I finally have Eclipse set up to be able to use Spark in a worksheet. I have the Scala 2.10.5 library in my build path & also included this jar: spark-assembly-1.4.1-hadoop2.6.0.jar

I can do most things on RDDs except map and flatMap. For example, given this data (sampleData.txt):

0,1 0 0
0,2 0 0
1,0 1 0
1,0 2 0
2,0 0 1
2,0 0 2

The following code gives a "macro has not been expanded" error.

import org.apache.spark.SparkConf
import org.apache.spark.SparkContext
import org.apache.spark.rdd.RDD
import org.apache.spark.rdd.RDD._

object sparkTestWS {
  val conf = new SparkConf().setMaster("local[*]").setAppName("My App")
  val sc = new SparkContext(conf)

  // start model section
  val data = sc.textFile("sampleData.txt")
  val dataM = data.map(x => x)
}

I looked up this macro error, and there's a post saying that it has to do with implicit Types and that it will be (or now is) fixed with Scala 2.11, but Spark is on Scala 2.10...

I also wondered if I might need to explicitly import the classes with these functions since there was a post that said that some implicit imports need to be made explicit, but so far I haven't been able to figure out what to import. I've tried scala.Array, scala.immutable., org.apache.spark.rdd., etc.

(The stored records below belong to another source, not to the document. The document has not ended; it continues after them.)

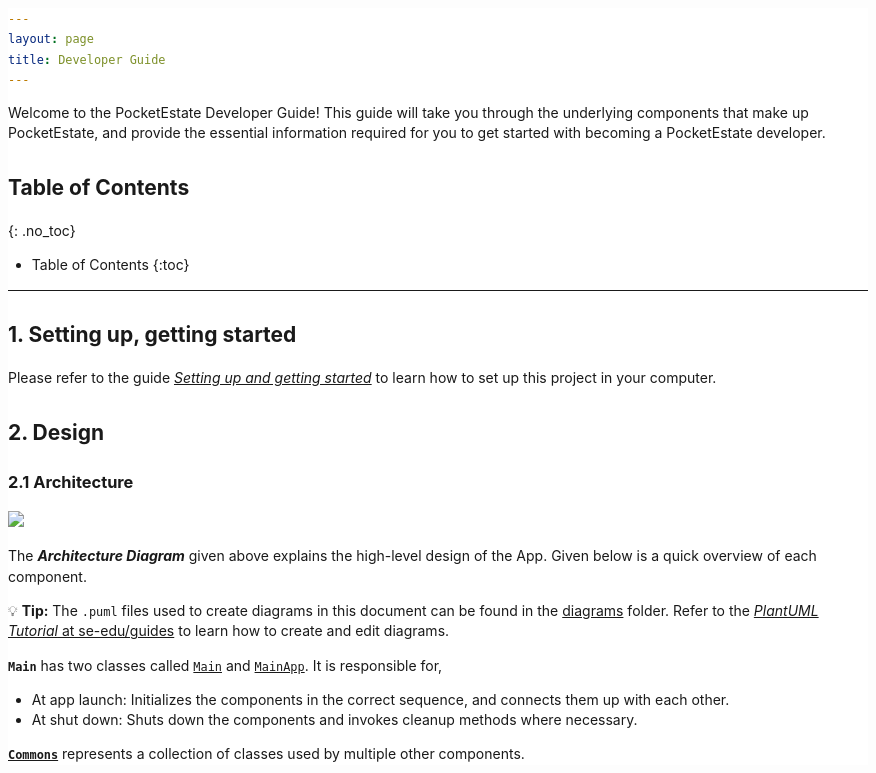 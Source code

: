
 ```yaml
---
layout: page
title: Developer Guide
---
```


Welcome to the PocketEstate Developer Guide! This guide will take you through the underlying components that make up PocketEstate, and provide the essential information required for you to get started with becoming a PocketEstate developer.

## Table of Contents
{: .no_toc}

* Table of Contents 
{:toc}

---

## **1. Setting up, getting started**

Please refer to the guide [_Setting up and getting started_](SettingUp.md) to learn how to set up this project in your computer.

<div style="page-break-after: always;"></div>

## **2. Design**

### 2.1 Architecture

<img src="images/ArchitectureDiagram.png" width="450" />

The ***Architecture Diagram*** given above explains the high-level design of the App. Given below is a quick overview of each component.

<div markdown="span" class="alert alert-primary">

:bulb: **Tip:** The `.puml` files used to create diagrams in this document can be found in the [diagrams](https://github.com/AY2021S2-CS2103T-T13-4/tp/tree/master/docs/diagrams/) folder. Refer to the [_PlantUML Tutorial_ at se-edu/guides](https://se-education.org/guides/tutorials/plantUml.html) to learn how to create and edit diagrams.

</div>

<div style="page-break-after: always;"></div>

**`Main`** has two classes called [`Main`](https://github.com/AY2021S2-CS2103T-T13-4/tp/blob/master/src/main/java/seedu/address/Main.java) and [`MainApp`](https://github.com/AY2021S2-CS2103T-T13-4/tp/blob/master/src/main/java/seedu/address/MainApp.java). It is responsible for,
* At app launch: Initializes the components in the correct sequence, and connects them up with each other.
* At shut down: Shuts down the components and invokes cleanup methods where necessary.

[**`Commons`**](#common-classes) represents a collection of classes used by multiple other components.
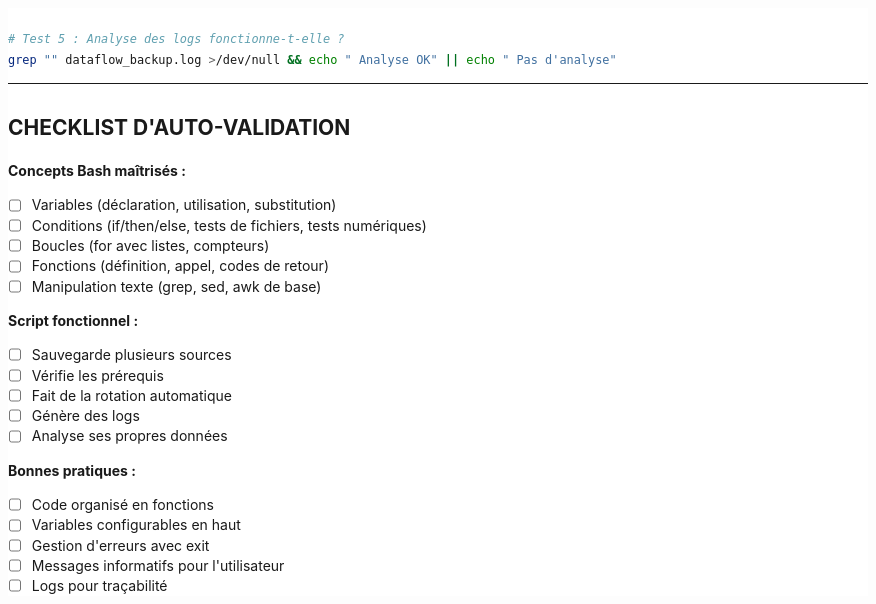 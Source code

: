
 ```bash

# Test 5 : Analyse des logs fonctionne-t-elle ?
grep "" dataflow_backup.log >/dev/null && echo " Analyse OK" || echo " Pas d'analyse"
```

---

##  **CHECKLIST D'AUTO-VALIDATION**

**Concepts Bash maîtrisés :**
- [ ] Variables (déclaration, utilisation, substitution)
- [ ] Conditions (if/then/else, tests de fichiers, tests numériques)
- [ ] Boucles (for avec listes, compteurs)
- [ ] Fonctions (définition, appel, codes de retour)
- [ ] Manipulation texte (grep, sed, awk de base)

**Script fonctionnel :**
- [ ] Sauvegarde plusieurs sources
- [ ] Vérifie les prérequis
- [ ] Fait de la rotation automatique
- [ ] Génère des logs
- [ ] Analyse ses propres données

**Bonnes pratiques :**
- [ ] Code organisé en fonctions
- [ ] Variables configurables en haut
- [ ] Gestion d'erreurs avec exit
- [ ] Messages informatifs pour l'utilisateur
- [ ] Logs pour traçabilité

Any ideas? There are other posts stating that people are using Spark with Eclipse, so there must be a way to make Spark work in Eclipse (though the posts don't note whether or not they are using Scala worksheets.) I'm pretty new to Spark and only slightly less new to Scala, so any advice would be greatly appreciated. I really like Scala worksheets, so I'd like to get all this working if possible. Thx!

1

1 Answers

0
votes

Your code looks good to me.

Your problem is likely to be with the worksheets themselves. They are nice but being based on the REPL they are not exactly the same as compiled classes, they do a bunch of extra things in order to allow the code to flow (like redefining the same variable), each REPL command is wrapped on it own scope and this can mess with implicits, imports, etc. in subtle ways.

If you are new to both Scala and Spark, I would recommend using compiled classes for the time being and postpone Worksheets until you get a better grasp of the fundamentals.

That said, have you tried spark-shell?